Details
Description
It appears in some cases when the Gerrit Janitor is starting up a large number of test sessions at one time that there can be occasional errors with the client processing the MGS config log. Rather than retry the llog read, it appears that the client returns an error and fails the mount completely:
[ 54.413858] Lustre: Lustre: Build Version: 2.15.63_2_g37bb2f4 [ 55.114449] LNet: Added LNI 192.168.201.60@tcp [8/256/0/180] [ 55.119888] LNet: Accept secure, port 988 [ 56.831735] Key type lgssc registered [ 57.948899] Lustre: Echo OBD driver; http://www.lustre.org/ [ 148.089328] Lustre: 5403:0:(client.c:2343:ptlrpc_expire_one_request()) @@@ Request sent has failed due to network error: [sent 1716253832/real 1716253832] req@ffff8800ab486680 x1799622480626496/t0(0) o503->MGC192.168.201.160@tcp@192.168.201.160@tcp:26/25 lens 272/8416 e 0 to 1 dl 1716253848 ref 3 fl Rpc:ReXQU/200/ffffffff rc 0/-1 job:'' uid:0 gid:0 [ 148.099734] LustreError: 166-1: MGC192.168.201.160@tcp: Connection to MGS (at 192.168.201.160@tcp) was lost; in progress operations using this service will fail [ 148.116413] LustreError: 5403:0:(mgc_request.c:1953:mgc_process_config()) MGC192.168.201.160@tcp: can't process params llog: rc = -5 [ 148.120094] Lustre: MGC192.168.201.160@tcp: Connection restored to (at 192.168.201.160@tcp) [ 148.128188] LustreError: 15c-8: MGC192.168.201.160@tcp: Confguration from log lustre-client failed from MGS -5. Communication error between node & MGS, a bad configuration, or other errors.
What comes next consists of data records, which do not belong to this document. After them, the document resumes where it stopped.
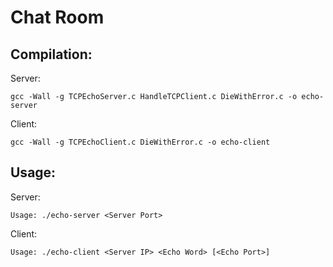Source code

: # Chat Room

## Compilation:
Server:
```
gcc -Wall -g TCPEchoServer.c HandleTCPClient.c DieWithError.c -o echo-server
```

Client:
```
gcc -Wall -g TCPEchoClient.c DieWithError.c -o echo-client
```

## Usage:
Server:
```
Usage: ./echo-server <Server Port>
```

Client:
```
Usage: ./echo-client <Server IP> <Echo Word> [<Echo Port>]
```
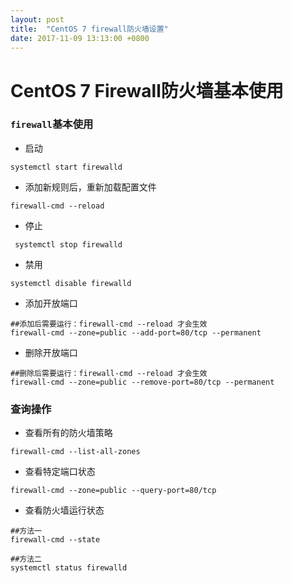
 ```yaml
---
layout: post
title:  "CentOS 7 firewall防火墙设置"
date: 2017-11-09 13:13:00 +0800
---
```


CentOS 7 Firewall防火墙基本使用
====

### `firewall`基本使用
+ 启动

```shell
systemctl start firewalld
```

+ 添加新规则后，重新加载配置文件
 
```shell
firewall-cmd --reload
```

+ 停止

```shell
 systemctl stop firewalld
```

+ 禁用

```shell
systemctl disable firewalld
```

+ 添加开放端口

```shell
##添加后需要运行：firewall-cmd --reload 才会生效
firewall-cmd --zone=public --add-port=80/tcp --permanent
```

+ 删除开放端口

```shell
##删除后需要运行：firewall-cmd --reload 才会生效
firewall-cmd --zone=public --remove-port=80/tcp --permanent
```

### 查询操作

+ 查看所有的防火墙策略

```shell
firewall-cmd --list-all-zones
```

+ 查看特定端口状态

```shell
firewall-cmd --zone=public --query-port=80/tcp
```

+ 查看防火墙运行状态

```shell
##方法一
firewall-cmd --state

##方法二
systemctl status firewalld
```

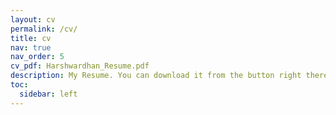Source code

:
 ```yaml
---
layout: cv
permalink: /cv/
title: cv
nav: true
nav_order: 5
cv_pdf: Harshwardhan_Resume.pdf
description: My Resume. You can download it from the button right there 👉
toc:
  sidebar: left
---
```

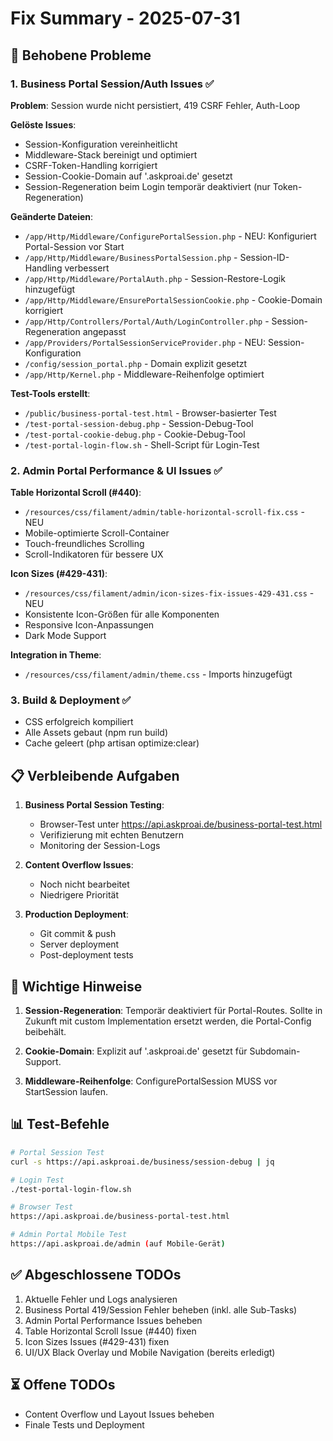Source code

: # Fix Summary - 2025-07-31

## 🎯 Behobene Probleme

### 1. Business Portal Session/Auth Issues ✅

**Problem**: Session wurde nicht persistiert, 419 CSRF Fehler, Auth-Loop

**Gelöste Issues**:
- Session-Konfiguration vereinheitlicht
- Middleware-Stack bereinigt und optimiert
- CSRF-Token-Handling korrigiert
- Session-Cookie-Domain auf '.askproai.de' gesetzt
- Session-Regeneration beim Login temporär deaktiviert (nur Token-Regeneration)

**Geänderte Dateien**:
- `/app/Http/Middleware/ConfigurePortalSession.php` - NEU: Konfiguriert Portal-Session vor Start
- `/app/Http/Middleware/BusinessPortalSession.php` - Session-ID-Handling verbessert
- `/app/Http/Middleware/PortalAuth.php` - Session-Restore-Logik hinzugefügt
- `/app/Http/Middleware/EnsurePortalSessionCookie.php` - Cookie-Domain korrigiert
- `/app/Http/Controllers/Portal/Auth/LoginController.php` - Session-Regeneration angepasst
- `/app/Providers/PortalSessionServiceProvider.php` - NEU: Session-Konfiguration
- `/config/session_portal.php` - Domain explizit gesetzt
- `/app/Http/Kernel.php` - Middleware-Reihenfolge optimiert

**Test-Tools erstellt**:
- `/public/business-portal-test.html` - Browser-basierter Test
- `/test-portal-session-debug.php` - Session-Debug-Tool
- `/test-portal-cookie-debug.php` - Cookie-Debug-Tool
- `/test-portal-login-flow.sh` - Shell-Script für Login-Test

### 2. Admin Portal Performance & UI Issues ✅

**Table Horizontal Scroll (#440)**:
- `/resources/css/filament/admin/table-horizontal-scroll-fix.css` - NEU
- Mobile-optimierte Scroll-Container
- Touch-freundliches Scrolling
- Scroll-Indikatoren für bessere UX

**Icon Sizes (#429-431)**:
- `/resources/css/filament/admin/icon-sizes-fix-issues-429-431.css` - NEU
- Konsistente Icon-Größen für alle Komponenten
- Responsive Icon-Anpassungen
- Dark Mode Support

**Integration in Theme**:
- `/resources/css/filament/admin/theme.css` - Imports hinzugefügt

### 3. Build & Deployment ✅
- CSS erfolgreich kompiliert
- Alle Assets gebaut (npm run build)
- Cache geleert (php artisan optimize:clear)

## 📋 Verbleibende Aufgaben

1. **Business Portal Session Testing**:
   - Browser-Test unter https://api.askproai.de/business-portal-test.html
   - Verifizierung mit echten Benutzern
   - Monitoring der Session-Logs

2. **Content Overflow Issues**:
   - Noch nicht bearbeitet
   - Niedrigere Priorität

3. **Production Deployment**:
   - Git commit & push
   - Server deployment
   - Post-deployment tests

## 🔧 Wichtige Hinweise

1. **Session-Regeneration**: Temporär deaktiviert für Portal-Routes. Sollte in Zukunft mit custom Implementation ersetzt werden, die Portal-Config beibehält.

2. **Cookie-Domain**: Explizit auf '.askproai.de' gesetzt für Subdomain-Support.

3. **Middleware-Reihenfolge**: ConfigurePortalSession MUSS vor StartSession laufen.

## 📊 Test-Befehle

```bash
# Portal Session Test
curl -s https://api.askproai.de/business/session-debug | jq

# Login Test
./test-portal-login-flow.sh

# Browser Test
https://api.askproai.de/business-portal-test.html

# Admin Portal Mobile Test
https://api.askproai.de/admin (auf Mobile-Gerät)
```

## ✅ Abgeschlossene TODOs
1. Aktuelle Fehler und Logs analysieren
2. Business Portal 419/Session Fehler beheben (inkl. alle Sub-Tasks)
3. Admin Portal Performance Issues beheben
4. Table Horizontal Scroll Issue (#440) fixen
5. Icon Sizes Issues (#429-431) fixen
6. UI/UX Black Overlay und Mobile Navigation (bereits erledigt)

## ⏳ Offene TODOs
- Content Overflow und Layout Issues beheben
- Finale Tests und Deployment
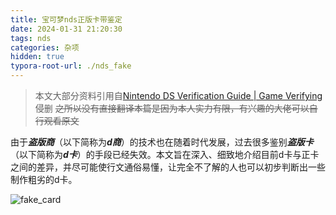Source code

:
 ```yaml
---
title: 宝可梦nds正版卡带鉴定
date: 2024-01-31 21:20:30
tags: nds
categories: 杂项
hidden: true
typora-root-url: ./nds_fake
---
```


> 本文大部分资料引用自[Nintendo DS Verification Guide | Game Verifying](https://gameverifying.com/wiki/cart-based-systems/nds) 侵删
> ~~之所以没有直接翻译本篇是因为本人实力有限，有兴趣的大佬可以自行观看原文~~

由于***盗版商***（以下简称为***d商***）的技术也在随着时代发展，过去很多鉴别***盗版卡***（以下简称为***d卡***）的手段已经失效。本文旨在深入、细致地介绍目前d卡与正卡之间的差异，并尽可能使行文通俗易懂，让完全不了解的人也可以初步判断出一些制作粗劣的d卡。

![fake_card](/fake_card.jpg)
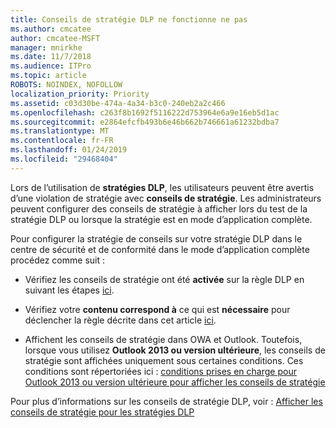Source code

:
 ```yaml
---
title: Conseils de stratégie DLP ne fonctionne ne pas
ms.author: cmcatee
author: cmcatee-MSFT
manager: mnirkhe
ms.date: 11/7/2018
ms.audience: ITPro
ms.topic: article
ROBOTS: NOINDEX, NOFOLLOW
localization_priority: Priority
ms.assetid: c03d30be-474a-4a34-b3c0-240eb2a2c466
ms.openlocfilehash: c263f8b1692f5116222d753964e6a9e16eb5d1ac
ms.sourcegitcommit: e2864efcfb493b6e46b662b746661a61232bdba7
ms.translationtype: MT
ms.contentlocale: fr-FR
ms.lasthandoff: 01/24/2019
ms.locfileid: "29468404"
---
```

Lors de l’utilisation de **stratégies DLP**, les utilisateurs peuvent être avertis d’une violation de stratégie avec **conseils de stratégie**. Les administrateurs peuvent configurer des conseils de stratégie à afficher lors du test de la stratégie DLP ou lorsque la stratégie est en mode d’application complète. 
  
Pour configurer la stratégie de conseils sur votre stratégie DLP dans le centre de sécurité et de conformité dans le mode d’application complète procédez comme suit :
  
- Vérifiez les conseils de stratégie ont été **activée** sur la règle DLP en suivant les étapes [ici](https://docs.microsoft.com/en-us/office365/securitycompliance/use-notifications-and-policy-tips).
    
- Vérifiez votre **contenu correspond à** ce qui est **nécessaire** pour déclencher la règle décrite dans cet article [ici](https://docs.microsoft.com/en-us/office365/securitycompliance/what-the-sensitive-information-types-look-for).
    
- Affichent les conseils de stratégie dans OWA et Outlook. Toutefois, lorsque vous utilisez **Outlook 2013 ou version ultérieure**, les conseils de stratégie sont affichées uniquement sous certaines conditions. Ces conditions sont répertoriées ici : [conditions prises en charge pour Outlook 2013 ou version ultérieure pour afficher les conseils de stratégie](https://docs.microsoft.com/en-us/office365/securitycompliance/use-notifications-and-policy-tips#outlook-2013-and-later-supports-showing-policy-tips-for-only-some-conditions)
    
Pour plus d’informations sur les conseils de stratégie DLP, voir : [Afficher les conseils de stratégie pour les stratégies DLP](https://docs.microsoft.com/en-us/office365/securitycompliance/use-notifications-and-policy-tips)
  

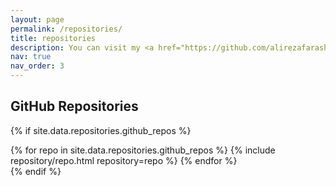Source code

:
 ```yaml
---
layout: page
permalink: /repositories/
title: repositories
description: You can visit my <a href="https://github.com/alirezafarashah">Github</a> page to view all the repositories that I have created or contributed to.
nav: true
nav_order: 3
---
```


## GitHub Repositories

{% if site.data.repositories.github_repos %}
<div class="repositories d-flex flex-wrap flex-md-row flex-column justify-content-between align-items-center">
  {% for repo in site.data.repositories.github_repos %}
    {% include repository/repo.html repository=repo %}
  {% endfor %}
</div>
{% endif %}
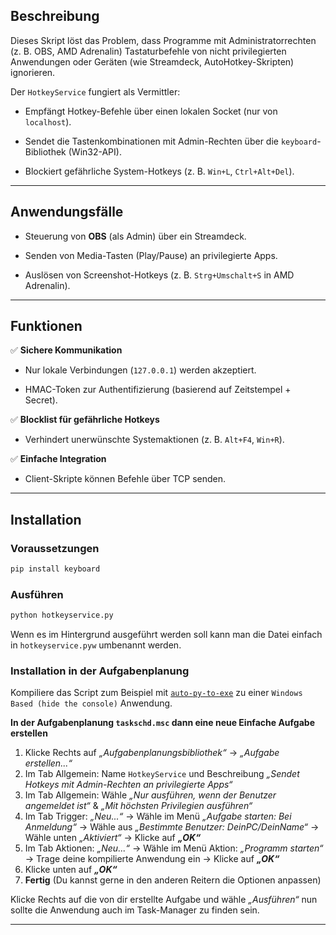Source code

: ## Beschreibung

Dieses Skript löst das Problem, dass Programme mit Administratorrechten (z. B. OBS, AMD Adrenalin) Tastaturbefehle von nicht privilegierten Anwendungen oder Geräten (wie Streamdeck, AutoHotkey-Skripten) ignorieren.

Der `HotkeyService` fungiert als Vermittler:

- Empfängt Hotkey-Befehle über einen lokalen Socket (nur von `localhost`).
    
- Sendet die Tastenkombinationen mit Admin-Rechten über die `keyboard`\-Bibliothek (Win32-API).
    
- Blockiert gefährliche System-Hotkeys (z. B. `Win+L`, `Ctrl+Alt+Del`).
    

* * *

## Anwendungsfälle

- Steuerung von **OBS** (als Admin) über ein Streamdeck.
    
- Senden von Media-Tasten (Play/Pause) an privilegierte Apps.
    
- Auslösen von Screenshot-Hotkeys (z. B. `Strg+Umschalt+S` in AMD Adrenalin).
    

* * *

## Funktionen

✅ **Sichere Kommunikation**

- Nur lokale Verbindungen (`127.0.0.1`) werden akzeptiert.
    
- HMAC-Token zur Authentifizierung (basierend auf Zeitstempel + Secret).
    

✅ **Blocklist für gefährliche Hotkeys**

- Verhindert unerwünschte Systemaktionen (z. B. `Alt+F4`, `Win+R`).

✅ **Einfache Integration**

- Client-Skripte können Befehle über TCP senden.

* * *

## Installation

### Voraussetzungen

```bash
pip install keyboard
```

### Ausführen

```bash
python hotkeyservice.py
```

Wenn es im Hintergrund ausgeführt werden soll kann man die Datei einfach in `hotkeyservice.pyw` umbenannt werden.

### Installation in der Aufgabenplanung

Kompiliere das Script zum Beispiel mit [`auto-py-to-exe`](https://github.com/brentvollebregt/auto-py-to-exe) zu einer `Windows Based (hide the console)` Anwendung.

**In der Aufgabenplanung `taskschd.msc` dann eine neue Einfache Aufgabe erstellen**

1.  Klicke Rechts auf *„Aufgabenplanungsbibliothek“* → *„Aufgabe erstellen...“*
2.  Im Tab Allgemein: Name `HotkeyService` und Beschreibung *„Sendet Hotkeys mit Admin-Rechten an privilegierte Apps“*
3.  Im Tab Allgemein: Wähle *„Nur ausführen, wenn der Benutzer angemeldet ist“* & *„Mit höchsten Privilegien ausführen“*
4.  Im Tab Trigger: *„Neu...“* → Wähle im Menü *„Aufgabe starten: Bei Anmeldung“* → Wähle aus *„Bestimmte Benutzer: DeinPC/DeinName“* → Wähle unten *„Aktiviert“* → Klicke auf ***„OK“***
5.  Im Tab Aktionen: *„Neu...“* → Wähle im Menü Aktion: *„Programm starten“* → Trage deine kompilierte Anwendung ein → Klicke auf ***„OK“***
6.  Klicke unten auf ***„OK“***
7.  **Fertig** (Du kannst gerne in den anderen Reitern die Optionen anpassen)

Klicke Rechts auf die von dir erstellte Aufgabe und wähle *„Ausführen“* nun sollte die Anwendung auch im Task-Manager zu finden sein.

* * *

&nbsp;
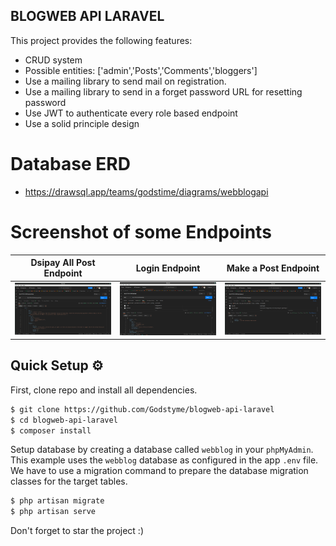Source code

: ## BLOGWEB API LARAVEL
This project provides the following features:
- CRUD system
- Possible entities: ['admin','Posts','Comments','bloggers']
- Use a mailing library to send mail on registration.
- Use a mailing library to send in a forget password URL for resetting password
- Use JWT to authenticate every role based endpoint
- Use a solid principle design
# Database ERD
- https://drawsql.app/teams/godstime/diagrams/webblogapi

# Screenshot of some Endpoints
Dsipay All Post Endpoint            |  Login  Endpoint |  Make a Post Endpoint
:-------------------------:|:-------------------------:|:-------------------------:
![Screenshot](resources/assets/imgs/allpost.png)  |  ![Screenshot](resources/assets/imgs/login.png) | ![Screenshot](resources/assets/imgs/post.png)

## Quick Setup ⚙️
First, clone repo and install all dependencies.
```sh
$ git clone https://github.com/Godstyme/blogweb-api-laravel
$ cd blogweb-api-laravel
$ composer install
```
Setup database by creating a database called `webblog` in your `phpMyAdmin`. This example uses the `webblog` database as configured in the app `.env` file.
We have to use a migration command to prepare the database migration classes for the target tables.

```sh
$ php artisan migrate
$ php artisan serve
``` 

Don't forget to star the project :)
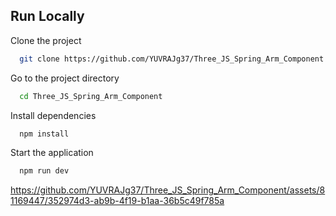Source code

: ## Run Locally

Clone the project

```bash
  git clone https://github.com/YUVRAJg37/Three_JS_Spring_Arm_Component
```

Go to the project directory

```bash
  cd Three_JS_Spring_Arm_Component
```

Install dependencies

```bash
  npm install
```

Start the application

```bash
  npm run dev
```




https://github.com/YUVRAJg37/Three_JS_Spring_Arm_Component/assets/81169447/352974d3-ab9b-4f19-b1aa-36b5c49f785a


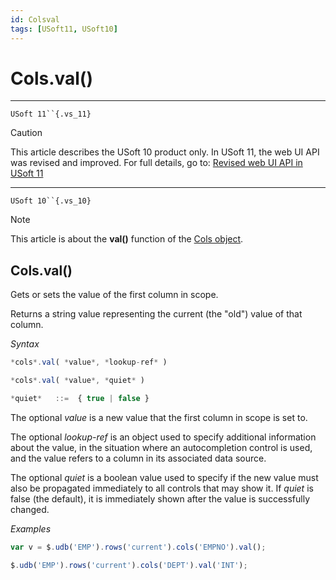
 ```yaml
---
id: Colsval
tags: [USoft11, USoft10]
---
```

# Cols.val()



----

`USoft 11``{.vs_11}`

> [!CAUTION]
> This article describes the USoft 10 product only.
> In USoft 11, the web UI API was revised and improved. For full details, go to:
> [Revised web UI API in USoft 11](/docs/Web_and_app_UIs/UDB_udb/Revised_web_UI_API_in_USoft_11.md)

----

`USoft 10``{.vs_10}`

> [!NOTE]
> This article is about the **val()** function of the [Cols object](/docs/Web_and_app_UIs/UDB_Cols).

## **Cols.val()**

Gets or sets the value of the first column in scope.

Returns a string value representing the current (the "old") value of that column.

*Syntax*

```js
*cols*.val( *value*, *lookup-ref* )

*cols*.val( *value*, *quiet* )

*quiet*   ::=  { true | false }
```

The optional *value* is a new value that the first column in scope is set to.

The optional *lookup-ref* is an object used to specify additional information about the value, in the situation where an autocompletion control is used, and the value refers to a column in its associated data source.

The optional *quiet* is a boolean value used to specify if the new value must also be propagated immediately to all controls that may show it. If *quiet* is false (the default), it is immediately shown after the value is successfully changed.

*Examples*

```js
var v = $.udb('EMP').rows('current').cols('EMPNO').val();
```

```js
$.udb('EMP').rows('current').cols('DEPT').val('INT');
```

 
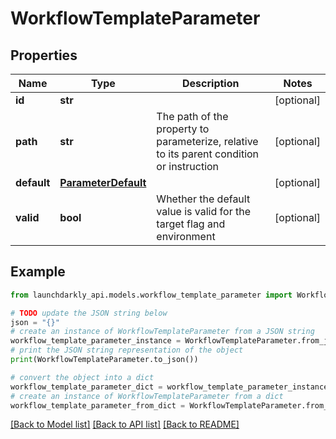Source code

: # WorkflowTemplateParameter


## Properties

Name | Type | Description | Notes
------------ | ------------- | ------------- | -------------
**id** | **str** |  | [optional] 
**path** | **str** | The path of the property to parameterize, relative to its parent condition or instruction | [optional] 
**default** | [**ParameterDefault**](ParameterDefault.md) |  | [optional] 
**valid** | **bool** | Whether the default value is valid for the target flag and environment | [optional] 

## Example

```python
from launchdarkly_api.models.workflow_template_parameter import WorkflowTemplateParameter

# TODO update the JSON string below
json = "{}"
# create an instance of WorkflowTemplateParameter from a JSON string
workflow_template_parameter_instance = WorkflowTemplateParameter.from_json(json)
# print the JSON string representation of the object
print(WorkflowTemplateParameter.to_json())

# convert the object into a dict
workflow_template_parameter_dict = workflow_template_parameter_instance.to_dict()
# create an instance of WorkflowTemplateParameter from a dict
workflow_template_parameter_from_dict = WorkflowTemplateParameter.from_dict(workflow_template_parameter_dict)
```
[[Back to Model list]](../README.md#documentation-for-models) [[Back to API list]](../README.md#documentation-for-api-endpoints) [[Back to README]](../README.md)


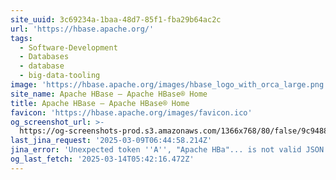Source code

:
 ```yaml
---
site_uuid: 3c69234a-1baa-48d7-85f1-fba29b64ac2c
url: 'https://hbase.apache.org/'
tags:
  - Software-Development
  - Databases
  - database
  - big-data-tooling
image: 'https://hbase.apache.org/images/hbase_logo_with_orca_large.png'
site_name: Apache HBase – Apache HBase® Home
title: Apache HBase – Apache HBase® Home
favicon: 'https://hbase.apache.org/images/favicon.ico'
og_screenshot_url: >-
  https://og-screenshots-prod.s3.amazonaws.com/1366x768/80/false/9c9488ef9d6ea70accf4c031bedb08710a5dcbaee87e77c4eba3f86e9465b98a.jpeg
last_jina_request: '2025-03-09T06:44:58.214Z'
jina_error: 'Unexpected token ''A'', "Apache HBa"... is not valid JSON'
og_last_fetch: '2025-03-14T05:42:16.472Z'
---
```


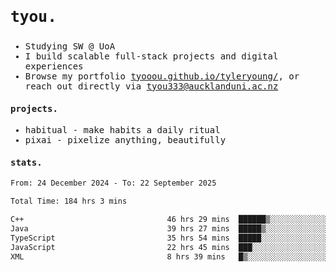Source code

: ## <samp><h3>tyou.</h3></samp>
<samp>
   
   - Studying SW @ UoA
   - I build scalable full-stack projects and digital experiences
   - Browse my portfolio [tyooou.github.io/tyleryoung/](http://tyooou.github.io/tyleryoung/), or reach out directly via [tyou333@aucklanduni.ac.nz](mailto:tyou333@aucklanduni.ac.nz)

#### projects.
- habitual - make habits a daily ritual
- pixai - pixelize anything, beautifully

#### stats.
  <!--START_SECTION:waka-->

```txt
From: 24 December 2024 - To: 22 September 2025

Total Time: 184 hrs 3 mins

C++                                46 hrs 29 mins  ██████▒░░░░░░░░░░░░░░░░░░   25.12 %
Java                               39 hrs 27 mins  █████▒░░░░░░░░░░░░░░░░░░░   21.32 %
TypeScript                         35 hrs 54 mins  █████░░░░░░░░░░░░░░░░░░░░   19.41 %
JavaScript                         22 hrs 45 mins  ███░░░░░░░░░░░░░░░░░░░░░░   12.30 %
XML                                8 hrs 39 mins   █▒░░░░░░░░░░░░░░░░░░░░░░░   04.68 %
```

<!--END_SECTION:waka-->
</samp>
See syslog for more info [ 148.160555] Lustre: Unmounted lustre-client [ 148.179518] LustreError: 5403:0:(super25.c:189:lustre_fill_super()) llite: Unable to mount <unknown>: rc = -5
This can be seen several time with patch https://review.whamcloud.com/54840 "LU-16692 tests: force_new_seq_all interop version checking" that modifies several test scripts and triggered 575 separate test jobs to run at the same time:
https://testing.whamcloud.com/gerrit-janitor/42749/results.html
There were 8 similar failures among those jobs, one of them in sanityn with the failure of mounting the second mount point, so the status looks slightly different and has more useful logs. However, I suspect something similar could happen with a large production cluster mounting thousands of clients at the same time.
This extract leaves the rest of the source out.